*Description of the task*
Consider the listing below. Extract exactly the lines from the line containing "terms and a" to the line containing "an \egraph is", both included.
Top of Data
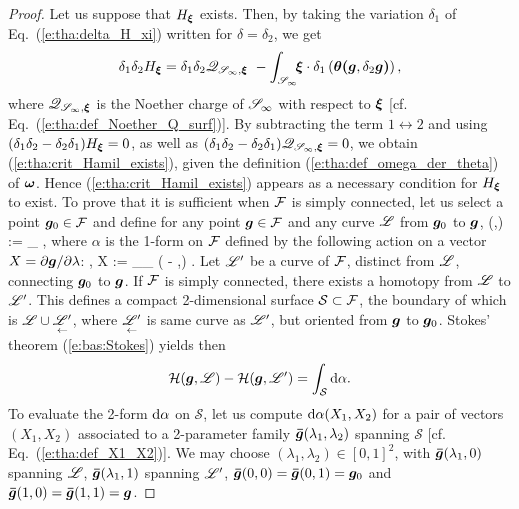 \begin{proof}
Let us suppose that $H_{\bm{\xi}}$ exists. Then, by taking the variation $\delta_1$
of Eq.~(\ref{e:tha:delta_H_xi}) written for $\delta = \delta_2$, we get
\[
    \delta_1 \delta_2 H_{\bm{\xi}} = \delta_1 \delta_2 \mathscr{Q}_{\mathscr{S}_\infty,\bm{\xi}}
    \ -  \int_{\mathscr{S}_\infty} \!\! \bm{\xi}\cdot\delta_1\left(\bm{\theta}\textbf{(}\bm{g},\delta_2\bm{g}\textbf{)}\right)  ,
\]
where $\mathscr{Q}_{\mathscr{S}_\infty,\bm{\xi}}$ is the
Noether charge of $\mathscr{S}_\infty$ with respect to $\bm{\xi}$
[cf. Eq.~(\ref{e:tha:def_Noether_Q_surf})].
By subtracting the term $1\leftrightarrow 2$ and using
$(\delta_1 \delta_2 - \delta_2 \delta_1) H_{\bm{\xi}} = 0$, as well
as $(\delta_1 \delta_2 - \delta_2 \delta_1) \mathscr{Q}_{\mathscr{S}_\infty,\bm{\xi}} = 0$,
we obtain (\ref{e:tha:crit_Hamil_exists}), given the definition (\ref{e:tha:def_omega_der_theta})
of $\bm{\omega}$. Hence (\ref{e:tha:crit_Hamil_exists}) appears as a necessary
condition for $H_{\bm{\xi}}$ to exist.
To prove that it is sufficient when $\mathcal{F}$ is simply connected, let us select
a point $\bm{g}_0\in\mathcal{F}$ and define for any point $\bm{g}\in\mathcal{F}$ and any
curve $\mathscr{L}$ from $\bm{g}_0$ to $\bm{g}$,
\be  \label{e:tha:def_H_g_Li}
    (,\Li) := \int_{\Li} \alpha ,
\ee
where $\alpha$ is the 1-form on $\mathcal{F}$ defined by the following action on
a vector $X = {\partial \bm{g}}/{\partial \lambda}$:
\be  \label{e:tha:def_alpha_X}
    \langle\alpha, X \rangle :=
    \int_{\Sp_\infty}\!\! \left(  \der{}{\lambda} \lld\w{\xi}\rld
    - \w{\xi}\cdot\w{\theta}\Lld{},\Rld \right) .
\ee
Let $\mathscr{L}'$ be a curve of $\mathcal{F}$, distinct from $\mathscr{L}$, connecting $\bm{g}_0$ to $\bm{g}$.
If $\mathcal{F}$ is simply connected, there exists a homotopy from $\mathscr{L}$ to $\mathscr{L}'$.
This defines a compact 2-dimensional surface $\mathcal{S}\subset\mathcal{F}$, the boundary of which is
$\mathscr{L}\cup \underset{\leftarrow}{\mathscr{L}'}$, where $\underset{\leftarrow}{\mathscr{L}'}$ is
same curve as $\mathscr{L}'$, but oriented from $\bm{g}$ to $\bm{g}_0$.
Stokes' theorem (\ref{e:bas:Stokes}) yields then
\[
    \mathcal{H}(\bm{g},\mathscr{L}) - \mathcal{H}(\bm{g},\mathscr{L}') = \int_{\mathcal{S}} \mathrm{d} \alpha .
\]
To evaluate the 2-form $\mathrm{d} \alpha$ on $\mathcal{S}$, let us compute
$\mathrm{d} \alpha(X_1,X_2)$ for a pair of vectors $(X_1,X_2)$ associated to a
2-parameter family $\bm{\bar{g}}(\lambda_1,\lambda_2)$ spanning $\mathcal{S}$
[cf. Eq.~(\ref{e:tha:def_X1_X2})]. We may choose $(\lambda_1,\lambda_2)\in[0,1]^2$,
with $\bm{\bar{g}}(\lambda_1,0)$ spanning $\mathscr{L}$, $\bm{\bar{g}}(\lambda_1,1)$ spanning $\mathscr{L}'$,
$\bm{\bar{g}}(0,0) = \bm{\bar{g}}(0,1) = \bm{g}_0$ and $\bm{\bar{g}}(1,0) = \bm{\bar{g}}(1,1) = \bm{g}$.

\end{proof}
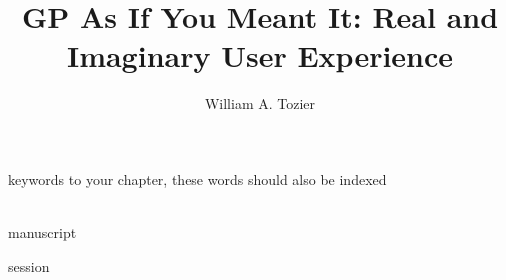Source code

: %

\title*{GP As If You Meant It: Real and Imaginary User Experience}

\author{William A. Tozier}


\maketitle


\begin{keywords}
keywords to your chapter, these words should also be indexed
\end{keywords}
\\


{manuscript}

{session}






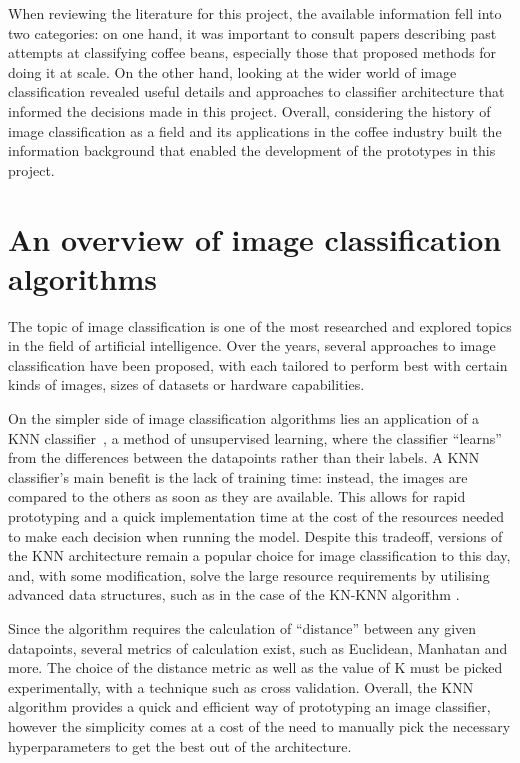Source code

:When reviewing the literature for this project, the available information fell into
two categories: on one hand, it was important to consult papers describing past attempts
at classifying coffee beans, especially those that proposed methods for doing it
at scale. On the other hand, looking at the wider world of image classification
revealed useful details and approaches to classifier architecture that informed
the decisions made in this project. Overall, considering the history of image
classification as a field and its applications in the coffee industry built the
information background that enabled the development of the prototypes in this
project.

\section{An overview of image classification algorithms}
\label{sec:lit-review-general} The topic of image classification is one of the
most researched and explored topics in the field of artificial intelligence. Over
the years, several approaches to image classification have been proposed, with each
tailored to perform best with certain kinds of images, sizes of datasets or
hardware capabilities.

On the simpler side of image classification algorithms lies an application of a
KNN classifier~\cite{knnOverview}, a method of unsupervised learning, where the
classifier ``learns'' from the differences between the datapoints rather than
their labels. A KNN classifier's main benefit is the lack of training time:
instead, the images are compared to the others as soon as they are available.
This allows for rapid prototyping and a quick implementation time at the cost of
the resources needed to make each decision when running the model. Despite this tradeoff,
versions of the KNN architecture remain a popular choice for image
classification to this day, and, with some modification, solve the large resource
requirements by utilising advanced data structures, such as in the case of the
KN-KNN algorithm \cite{kdtreeKNN}.

Since the algorithm requires the calculation of ``distance'' between any given
datapoints, several metrics of calculation exist, such as Euclidean, Manhatan and
more. The choice of the distance metric as well as the value of K must be picked
experimentally, with a technique such as cross validation. Overall, the KNN algorithm
provides a quick and efficient way of prototyping an image classifier, however
the simplicity comes at a cost of the need to manually pick the necessary
hyperparameters to get the best out of the architecture.

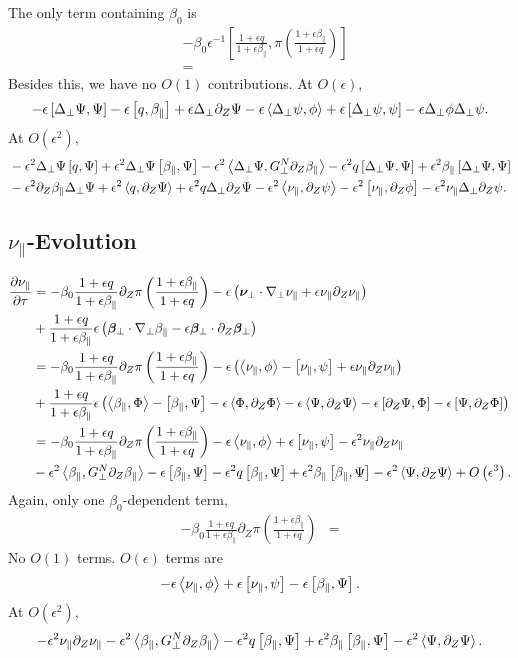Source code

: \documentclass{article}
\newcommand{\para}{\parallel}
\newcommand{\ep}{\epsilon}
\newcommand{\np}{\nabla_\perp}
\newcommand{\lap}{\Delta_\perp}
\newcommand{\p}{\partial}
\newcommand{\deriv}[2]{\frac{\p #1}{\p #2}}
\newcommand{\fr}{\frac{1+\ep q}{1+\ep\beta_\para}}
\newcommand{\frinv}{\frac{1+\ep\beta_\para}{1+\ep q}}
\newcommand{\GN}{G_\perp^N}
\newcommand{\pth} [1] {\left( #1 \right) }
\newcommand{\br} [1] {\left[ #1 \right] }
\begin{document}
The only term containing $\beta_0$ is
\begin{align*}
    &- \beta_0\ep^{-1}\br{\fr, \pi\pth{\frinv}} \\
    &= 
\end{align*}
Besides this, we have no $O(1)$ contributions. At $O(\ep)$, 
\begin{align*}
    - \ep\br{\lap\Psi, \Psi} - \ep\br{q, \beta_\para} + \ep\lap\p_Z\Psi - \ep\Braket{\lap\psi, \phi} + \ep\br{\lap\psi, \psi} - \ep\lap\phi\lap\psi.
\end{align*}
At $O(\ep^2)$, 
\begin{align*}
    &- \ep^2\lap\Psi\br{q,\Psi} + \ep^2\lap\Psi\br{\beta_\para,\Psi} - \ep^2\Braket{\lap\Psi, \GN\p_Z\beta_\para} - \ep^2q\br{\lap\Psi, \Psi} + \ep^2\beta_\para\br{\lap\Psi, \Psi} \\
    &- \ep^2\p_Z\beta_\para\lap\Psi + \ep^2\Braket{q, \p_Z\Psi} + \ep^2q\lap\p_Z\Psi - \ep^2\Braket{\nu_\para, \p_Z\psi} - \ep^2\br{\nu_\para, \p_Z\phi} - \ep^2\nu_\para\lap\p_Z\psi.
\end{align*}


\subsection{$\nu_\para$-Evolution}
\begin{align*}
    \deriv{\nu_\para}{\tau} &= - \beta_0\fr\p_Z\pi\pth{\frinv} - \ep\pth{\bm{\nu}_\perp\cdot\np\nu_\para + \ep \nu_\para\p_Z\nu_\para} \\
    &+ \fr\ep\pth{\bm{\beta}_\perp\cdot\np\beta_\para - \ep\bm{\beta}_\perp\cdot\p_Z\bm{\beta}_\perp} \\
    &= - \beta_0\fr\p_Z\pi\pth{\frinv} - \ep\pth{\Braket{\nu_\para, \phi} - \br{\nu_\para, \psi} + \ep\nu_\para\p_Z\nu_\para} \\
    &+ \fr\ep\pth{\Braket{\beta_\para, \Phi} - \br{\beta_\para, \Psi} - \ep\Braket{\Phi, \p_Z\Phi} - \ep\Braket{\Psi, \p_Z\Psi} - \ep\br{\p_Z\Psi, \Phi} - \ep\br{\Psi, \p_Z\Phi}} \\
    &= - \beta_0\fr\p_Z\pi\pth{\frinv} - \ep\Braket{\nu_\para, \phi} + \ep\br{\nu_\para, \psi} - \ep^2\nu_\para\p_Z\nu_\para \\
    &-\ep^2\Braket{\beta_\para, \GN\p_Z\beta_\para} - \ep\br{\beta_\para, \Psi} - \ep^2q\br{\beta_\para, \Psi} + \ep^2\beta_\para\br{\beta_\para,\Psi} - \ep^2\Braket{\Psi, \p_Z\Psi} + O\pth{\ep^3}.
\end{align*}
Again, only one $\beta_0$-dependent term, 
\begin{align*}
    - \beta_0\fr\p_Z\pi\pth{\frinv} &= 
\end{align*}
No $O(1)$ terms. $O(\ep)$ terms are 
\begin{align*}
    - \ep\Braket{\nu_\para, \phi} + \ep\br{\nu_\para, \psi} - \ep\br{\beta_\para, \Psi}.
\end{align*}
At $O(\ep^2)$, 
\begin{align*}
    - \ep^2\nu_\para\p_Z\nu_\para - \ep^2\Braket{\beta_\para, \GN\p_Z\beta_\para} - \ep^2q\br{\beta_\para, \Psi} + \ep^2\beta_\para\br{\beta_\para,\Psi} - \ep^2\Braket{\Psi, \p_Z\Psi}.
\end{align*}
\end{document}
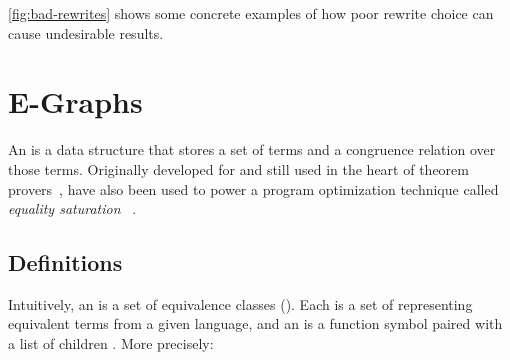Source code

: \autoref{fig:bad-rewrites} shows some concrete examples of how
 poor rewrite choice can cause undesirable results.






\section{E-Graphs}
\label{sec:egraphs}

An \textit{\egraph} is a data structure that stores a set of terms and a
  congruence relation over those terms.
Originally developed for and still used in the
  heart of theorem provers~\cite{nelson, simplify, z3},
  \egraphs have also been used to power a program optimization technique
  called \textit{equality saturation}~%
  \cite{denali, eqsat, eqsat-llvm, szalinski, yogo-pldi20, spores, herbie}.

\subsection{Definitions}

Intuitively,
  an \egraph is a set of equivalence classes (\textit{\eclasses}).
Each \eclass is a set of \textit{\enodes} representing equivalent terms from a given language,
  and an \enode is a function symbol paired with a list of children \eclasses.
More precisely:

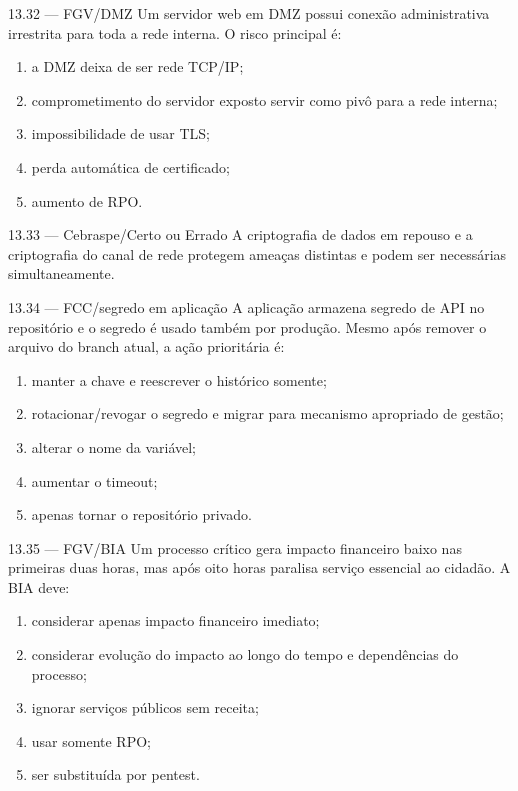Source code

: \begin{questao}{ 13.32 — FGV/DMZ}
Um servidor web em DMZ possui conexão administrativa irrestrita para toda a rede interna. O risco principal é:
\begin{enumerate}[label=\Alph*)]
\item a DMZ deixa de ser rede TCP/IP;
\item comprometimento do servidor exposto servir como pivô para a rede interna;
\item impossibilidade de usar TLS;
\item perda automática de certificado;
\item aumento de RPO.
\end{enumerate}
\end{questao}

\begin{questao}{ 13.33 — Cebraspe/Certo ou Errado}
A criptografia de dados em repouso e a criptografia do canal de rede protegem ameaças distintas e podem ser necessárias simultaneamente.
\end{questao}

\begin{questao}{ 13.34 — FCC/segredo em aplicação}
A aplicação armazena segredo de API no repositório e o segredo é usado também por produção. Mesmo após remover o arquivo do branch atual, a ação prioritária é:
\begin{enumerate}[label=\Alph*)]
\item manter a chave e reescrever o histórico somente;
\item rotacionar/revogar o segredo e migrar para mecanismo apropriado de gestão;
\item alterar o nome da variável;
\item aumentar o timeout;
\item apenas tornar o repositório privado.
\end{enumerate}
\end{questao}

\begin{questao}{ 13.35 — FGV/BIA}
Um processo crítico gera impacto financeiro baixo nas primeiras duas horas, mas após oito horas paralisa serviço essencial ao cidadão. A BIA deve:
\begin{enumerate}[label=\Alph*)]
\item considerar apenas impacto financeiro imediato;
\item considerar evolução do impacto ao longo do tempo e dependências do processo;
\item ignorar serviços públicos sem receita;
\item usar somente RPO;
\item ser substituída por pentest.
\end{enumerate}
\end{questao}

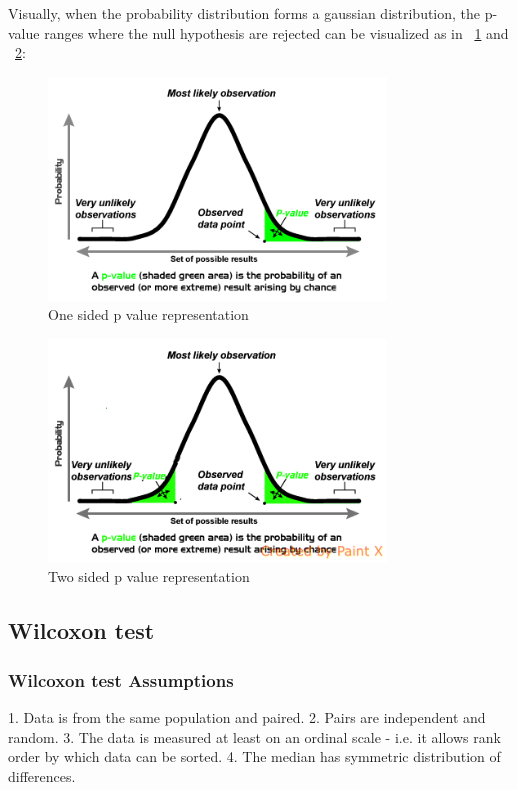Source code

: \documentclass[12pt]{article}
\begin{document}
Visually, when the probability distribution forms a gaussian distribution, the p-value ranges where the null hypothesis are rejected can be visualized as in ~\ref{fig:p_value_one_sided} and ~\ref{fig:p_value_two_sided}:

\begin{figure}[!h]
  \centering
  \includegraphics[width=0.8\textwidth]{p_value_one_sided}
  \caption{One sided p value representation}
  \label{fig:p_value_one_sided}
\end{figure}

\begin{figure}[!h]
  \centering
  \includegraphics[width=0.8\textwidth]{p_value_two_sided}
  \caption{Two sided p value representation}
  \label{fig:p_value_two_sided}
\end{figure}

\subsection{Wilcoxon test}

\subsubsection{Wilcoxon test Assumptions}
1. Data is from the same population and paired.
2. Pairs are independent and random.
3. The data is measured at least on an ordinal scale - i.e. it allows rank order by which data can be sorted.
4. The median has symmetric distribution of differences.
\end{document}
Bottom of Data
*Exercise response*
An \textit{\egraph} is a data structure that stores a set of terms and a
  congruence relation over those terms.
Originally developed for and still used in the
  heart of theorem provers~\cite{nelson, simplify, z3},
  \egraphs have also been used to power a program optimization technique
  called \textit{equality saturation}~%
  \cite{denali, eqsat, eqsat-llvm, szalinski, yogo-pldi20, spores, herbie}.

\subsection{Definitions}

Intuitively,
  an \egraph is a set of equivalence classes (\textit{\eclasses}).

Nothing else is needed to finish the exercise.